Chief among originals beyond all price are the Declaration of Independence, the Constitution of the United States—both added in 1921—the personal papers of President Washington, many Presidents, and other statesmen.
The Library is rich in music. This collection numbers over 1,194,000 pieces and volumes, surpassed only in two or three European libraries. An auditorium of 500 seats, given and richly endowed by Mrs. Elizabeth Sprague Coolidge, provides free concerts and lectures.
Other notable groups are 1,400,000 maps and views; 542,000 engravings and other pictorial reproductions, including the splendid Pennell collections; the law library (404,000 volumes). The social and political sciences are represented by 890,500 volumes, language and literature by 350,000, history by 420,000, and pure science by 265,500.
The most recent important development in service is the division of aeronautics, established through a benefaction of $140,000 from the Daniel Guggenheim Fund for Aeronautics, now supplemented by an annual congressional appropriation.
Special facilities for serious research include some 50 individual study rooms and (elsewhere) 125 special desks or tables. Interlibrary loans for investigators whose work is likely to advance the boundaries of knowledge are sent far and wide through the United States and some abroad.
There is a service for blind readers which last year loaned 42,000 volumes in embossed type to some 3,000 readers in the United States.
Printed catalogue cards, numbering 110,000,000, prepared by the Library for its own catalogues, are sold at cost to some 6,300 other libraries, effecting for the subscribers prodigious savings in their cataloguing bills but yielding a revenue to the Treasury of $328,405.

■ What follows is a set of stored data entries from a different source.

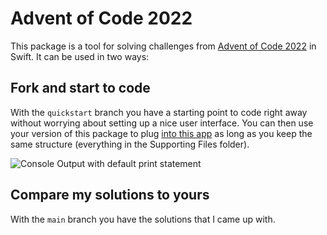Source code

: # Advent of Code 2022

This package is a tool for solving challenges from [Advent of Code 2022](https://adventofcode.com/2022) in Swift. It can be used in two ways:

## Fork and start to code

With the `quickstart` branch you have a starting point to code right away without worrying about setting up a nice user interface. You can then use your version of this package to plug [into this app](https://github.com/bennokress/Advent-of-Code-2022-App) as long as you keep the same structure (everything in the Supporting Files folder).

<img alt="Console Output with default print statement" src="https://www.dropbox.com/s/j9kchx1msrkh3a5/CleanShot%202022-12-02%20at%2020.37.17.png?raw=1" />

## Compare my solutions to yours

With the `main` branch you have the solutions that I came up with.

Until very recently Congress alone provided the funds to meet all the Library’s expenses, excepting one gift of $20,000 received in 1904. But in 1925 the Library of Congress Trust Fund Board was created by Congress, the Secretary of the Treasury and the Librarian of Congress being ex officio chairman and secretary of the board, respectively. The act authorized the board to receive and invest funds for permanent endowments, and the Librarian to receive gifts of money for immediate disbursement. Already endowments aggregating about $2,000,000 and gift funds of $1,415,000 for immediate expenditure have been received and have yielded an income from 1925 to 1938 of $726,000. These new resources add to the bibliographic apparatus and support a project for developing an archive of American folk song. One endowment yields $4,000 per year for the purchase of recent Hispanic literature and employs a consultant to suggest items for purchase in this particular field.